Basics of old school radio questions.

[jadaro2600]

In common / old school style crystal radios, a 'tank circuit' is used to create a resonant circuit.  A variable capacitor is used to tune the tank circuit to a desired frequency - and somewhere amongst the wiring a crystal earphone is tapped into the circuit across the diode so that energy in the system - when not passing through the diode, is passing through (out of ) the earphone - technically, half the signal is lost through this mechanism.

In such a circuit, is it solely the responsibility of the diode to create the mechanism of the tank circuit, or does the capacitor do this?

And if it's the diode responsible, couldn't two tank circuits be formed and for each diode-rectified half wave produced?  ...would an audible signal be heard for each half wave if two earpieces were used or would the tank circuit be lost due to the splitting.

The point would be to retrieve the entire sine wave frequency, possibly to rectify to DC outside that of the AC tank circuits or to hear the entire sine wave.

These question may have significance for tuning to resonance.   ..and getting that one diode to light from a remote source. 

My instincts tell me that i'm designing into the heterodyne / superheterodye circuits - yet i wish to simplify into the old school methodology.

[pese]

 deleted
I SEEN, I CANT HELP
TO UNDERSTAND THIS.
Pese

[gyulasun]

Hi jadaro2600,

...so that energy in the system - when not passing through the diode, is passing through (out of ) the earphone - technically, half the signal is lost through this mechanism...

I quoted your text I wish to address.  The energy in the system is enclosed in the LC tank circuit and only a certain amount of the energy is used up by the rectifier diode if the whole circuit is designed correctly.  This is because the earphone is the load and it shunts the tank circuit via the diode and if the loading effect is excessive, the tank may get attenuated too much and energy gets dissipated.  In correct designs the diode is connected to a tap on the coil i.e. impedance transformation is achieved (matching the load of your earphone to the resonant  tank if you like).  Matching is needed even at the input side of the tank where the antenna is connected, the point is to keep the resonant impedance of the tank as high as possible, ok?

So it is the resonant LC circuit which contains and enhances the input energy.  Energywise, an AM modulated signal consists of the carrier and two modulated sidebands, the LC tank is tuned to the carrier and the diode rectifies the carrier, you are left with a DC component and the modulation after the diode, this is analogous to a half wave rectifier case.

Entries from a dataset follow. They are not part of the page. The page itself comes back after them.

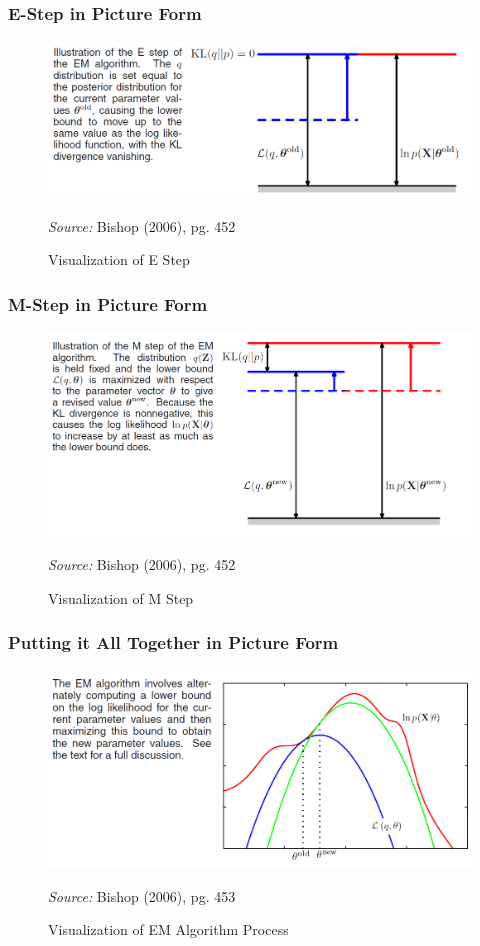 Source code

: \documentclass{beamer}
\begin{document}
\begin{frame}
\frametitle{E-Step in Picture Form}
 \begin{figure}
	\centering
	\includegraphics[width=0.7\linewidth]{e_step}
	\caption{Visualization of E Step}
	
	\textit{Source:} Bishop (2006), pg. 452
	\label{fig:e_step}
\end{figure}
\end{frame}

\begin{frame}
\frametitle{M-Step in Picture Form}
 \begin{figure}
	\centering
	\includegraphics[width=0.7\linewidth]{m_step}
	\caption{Visualization of M Step}
	
	\textit{Source:} Bishop (2006), pg. 452
	\label{fig:m_step}
\end{figure}
\end{frame}

\begin{frame}
\frametitle{Putting it All Together in Picture Form}
 \begin{figure}
	\centering
	\includegraphics[width=0.7\linewidth]{em_algorithm}
	\caption{Visualization of EM Algorithm Process}
	
	\textit{Source:} Bishop (2006), pg. 453
	\label{fig:em_algorithm}
\end{figure}
\end{frame}
\end{document}
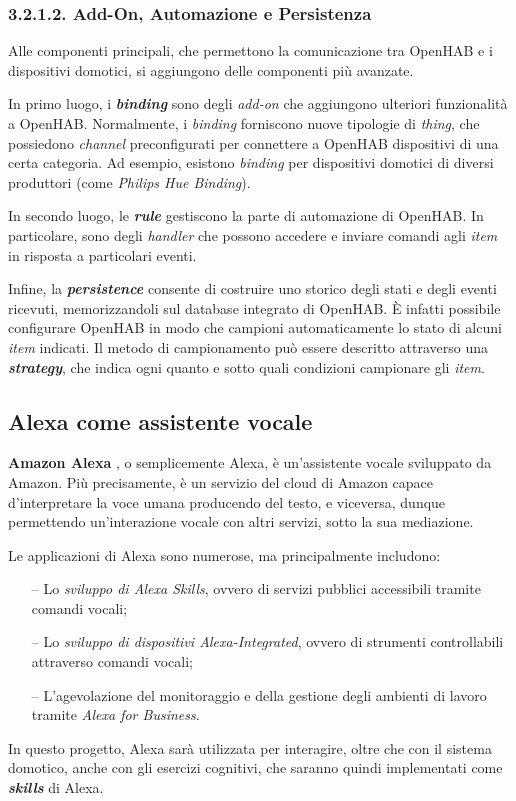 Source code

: \subsubsection{3.2.1.2. Add-On, Automazione e Persistenza}
\label{subsec:Sezione3.2.1.2}

Alle componenti principali, che permettono la comunicazione tra OpenHAB e i
dispositivi domotici, si aggiungono delle componenti più avanzate.

In primo luogo, i \textit{\textbf{binding}} \cite{BINDING} sono degli
\textit{add-on} che aggiungono ulteriori funzionalità a OpenHAB. Normalmente, i
\textit{binding} forniscono nuove tipologie di \textit{thing}, che possiedono
\textit{channel} preconfigurati per connettere a OpenHAB dispositivi di una
certa categoria. Ad esempio, esistono \textit{binding} per dispositivi domotici
di diversi produttori (come \textit{Philips Hue Binding}).

In secondo luogo, le \textit{\textbf{rule}} \cite{RULES} gestiscono la parte di
automazione di OpenHAB. In particolare, sono degli \textit{handler} che possono
accedere e inviare comandi agli \textit{item} in risposta a particolari eventi.

Infine, la \textit{\textbf{persistence}} \cite{PERSISTENCE} consente di
costruire uno storico degli stati e degli eventi ricevuti, memorizzandoli sul
database integrato di OpenHAB. È infatti possibile configurare OpenHAB in modo
che campioni automaticamente lo stato di alcuni \textit{item} indicati. Il
metodo di campionamento può essere descritto attraverso una
\textit{\textbf{strategy}}, che indica ogni quanto e sotto quali condizioni
campionare gli \textit{item}.

\subsection{Alexa come assistente vocale}
\label{subsec:Sezione3.2.2}

\textbf{Amazon Alexa} \cite{ALEXA}, o semplicemente Alexa, è un’assistente
vocale sviluppato da Amazon. Più precisamente, è un servizio del cloud di
Amazon capace d'interpretare la voce umana producendo del testo, e viceversa,
dunque permettendo un’interazione vocale con altri servizi, sotto la sua
mediazione.

Le applicazioni di Alexa sono numerose, ma principalmente includono:
\begin{itemize}
  \item[--] Lo \textit{sviluppo di Alexa Skills}, ovvero di servizi pubblici
        accessibili tramite comandi vocali;
  \item[--] Lo \textit{sviluppo di dispositivi Alexa-Integrated}, ovvero di
        strumenti controllabili attraverso comandi vocali;
  \item[--] L’agevolazione del monitoraggio e della gestione degli ambienti di
        lavoro tramite \textit{Alexa for Business}.
\end{itemize}
In questo progetto, Alexa sarà utilizzata per interagire, oltre che con il
sistema domotico, anche con gli esercizi cognitivi, che saranno quindi
implementati come \textit{\textbf{skills}} di Alexa.

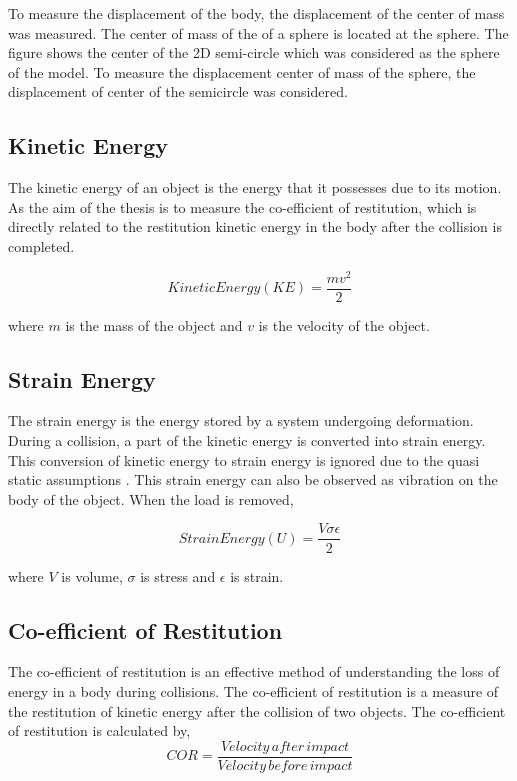 To measure the displacement of the body, the displacement of the center of mass was measured. The center of mass of the of a sphere is located at the sphere. The figure shows the center of the 2D semi-circle which was considered as the sphere of the model. To measure the displacement center of mass of the sphere, the displacement of center of the semicircle was considered.

\subsection{Kinetic Energy}

The kinetic energy of an object is the energy that it possesses due to its motion. As the aim of the thesis is to measure the co-efficient of restitution, which is directly related to the restitution kinetic energy in the body after the collision is completed.

\begin{equation}
Kinetic Energy(KE) = \frac{mv^{2}}{2}
\end{equation}
 
 where $m$ is the mass of the object and $v$ is the velocity of the object.

\subsection{Strain Energy}

The strain energy is the energy stored by a system undergoing deformation. During a collision, a part of the kinetic energy is converted into strain energy. This conversion of kinetic energy to strain energy is ignored due to the quasi static assumptions . This strain energy can also be observed as vibration on the body of the object. When the load is removed,

\begin{equation}
Strain Energy(U) = \frac{V\sigma\epsilon}{2}
\end{equation}

where $V$ is volume, $\sigma$ is stress and $\epsilon$ is strain.

\subsection{Co-efficient of Restitution}

The co-efficient of restitution is an effective method of understanding the loss of energy in a body during collisions. The co-efficient of restitution is a measure of the restitution of kinetic energy after the collision of two objects. 
The co-efficient of restitution is calculated by,
\begin{equation}
COR = \frac{Velocity\, after\, impact}{Velocity\, before\, impact}
\end{equation}
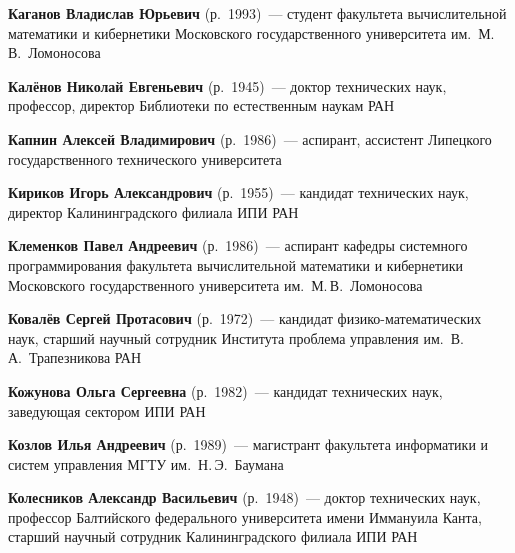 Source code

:\begin{multicols}{2}
\vspace*{4pt}

\noindent
\textbf{Каганов Владислав Юрьевич}  (р.\ 1993)~--- студент факультета вычислительной 
математики и кибернетики Московского государственного университета им.\ М.\,В.~Ломоносова

\vspace*{4pt}

\noindent
\textbf{Калёнов Николай Евгеньевич} (р.\ 1945)~--- доктор технических наук, профессор, 
директор Библиотеки по естественным наукам РАН 

\vspace*{4pt}

\noindent
\textbf{Капнин Алексей Владимирович} (р.\ 1986)~--- аспирант, ассистент Липецкого 
государственного технического университета

\vspace*{4pt}

\noindent
\textbf{Кириков Игорь Александрович} (р.\ 1955)~--- кандидат технических наук, директор 
Калининградского филиала ИПИ РАН

\vspace*{4pt}

\noindent
\textbf{Клеменков Павел Андреевич} (р.\ 1986)~--- аспирант кафедры системного 
программирования факультета вычислительной математики и кибернетики Московского 
государственного университета им.\ М.\,В.~Ломоносова

\columnbreak

\noindent
\textbf{Ковалёв Сергей Протасович} (р.\ 1972)~--- кандидат фи\-зи\-ко-ма\-те\-ма\-ти\-че\-ских наук, 
старший научный сотрудник Института проблема управления им.\ В.\,А.~Трапезникова 
РАН

\vspace*{4pt}

\noindent
\textbf{Кожунова Ольга Сергеевна} (р.\ 1982)~--- кандидат технических наук, заведующая 
сектором ИПИ РАН

\vspace*{4pt}

\noindent \textbf{Козлов Илья Андреевич} (р.\ 1989)~--- магистрант факультета 
информатики и сис\-тем управ\-ле\-ния МГТУ им.\ Н.\,Э.~Баумана 

\vspace*{4pt}

\noindent
\textbf{Колесников Александр Васильевич} (р.\ 1948)~--- доктор технических наук, профессор 
Балтийского федерального университета имени Иммануила Канта, старший научный 
сотрудник Калининградского филиала ИПИ РАН


\end{multicols}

You get a DC output after the diode and you get the "hum" (i.e the audio frequency in your case)  the difference is you use further filtering to get rid of the "hum" but in the AM demodulation case you wish to use filtering that removes only the carrier frequency "hum"  but does not attenuate the audio frequency.
See these links for further details:
http://en.wikipedia.org/wiki/Envelope_detector
http://en.wikipedia.org/wiki/Diode_detector

Pese's letter nicely includes these things.

rgds,  Gyula

PS  Now you may wish to rethink what your idea is in connection with all these?

[jadaro2600]

PS  Now you may wish to rethink what your idea is in connection with all these?

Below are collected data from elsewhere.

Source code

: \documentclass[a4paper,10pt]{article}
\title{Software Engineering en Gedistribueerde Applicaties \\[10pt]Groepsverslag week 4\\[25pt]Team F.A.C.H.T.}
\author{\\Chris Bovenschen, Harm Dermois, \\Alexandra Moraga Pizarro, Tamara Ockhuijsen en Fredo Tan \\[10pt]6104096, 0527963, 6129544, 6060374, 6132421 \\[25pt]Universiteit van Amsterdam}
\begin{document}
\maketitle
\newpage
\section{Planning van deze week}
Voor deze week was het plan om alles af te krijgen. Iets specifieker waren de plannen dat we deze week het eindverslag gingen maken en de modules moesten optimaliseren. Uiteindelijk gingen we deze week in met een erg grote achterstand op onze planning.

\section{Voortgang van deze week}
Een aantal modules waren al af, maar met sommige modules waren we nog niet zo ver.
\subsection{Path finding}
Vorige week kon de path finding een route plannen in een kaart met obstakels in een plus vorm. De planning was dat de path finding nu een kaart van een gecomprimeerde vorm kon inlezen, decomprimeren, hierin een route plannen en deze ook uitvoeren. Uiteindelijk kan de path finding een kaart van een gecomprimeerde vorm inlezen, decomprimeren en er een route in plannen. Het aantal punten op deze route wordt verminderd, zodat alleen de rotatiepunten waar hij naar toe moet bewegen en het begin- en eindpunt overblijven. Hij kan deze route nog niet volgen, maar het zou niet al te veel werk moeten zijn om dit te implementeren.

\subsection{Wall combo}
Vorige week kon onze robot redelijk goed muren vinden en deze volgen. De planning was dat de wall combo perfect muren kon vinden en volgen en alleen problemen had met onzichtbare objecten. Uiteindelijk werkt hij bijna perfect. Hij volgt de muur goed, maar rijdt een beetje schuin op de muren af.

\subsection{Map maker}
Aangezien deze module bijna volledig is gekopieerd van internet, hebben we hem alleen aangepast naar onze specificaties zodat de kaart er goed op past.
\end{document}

Some time today, i'm going to attempt a simple radio - but i'm going to have to use an audio amp or my sound card to listen to the output.  Having a vari-cap would be nice....

I have some simple diodes as well.  Also, I have a bunch of ceramic disk capacitors.

One of them says 561 1kv, the other says 221, ..I'm guessing that these are 561 and 221 pF capacitors?

[amigo]

One of them says 561 1kv, the other says 221, ..I'm guessing that these are 561 and 221 pF capacitors?

560 and 220pf, the 1 at the end refers to the multiplier: 1 = x10, 2 = x100, 3 = x1000, 4 = x10000

560 and 561 is basically the same value, just different convention.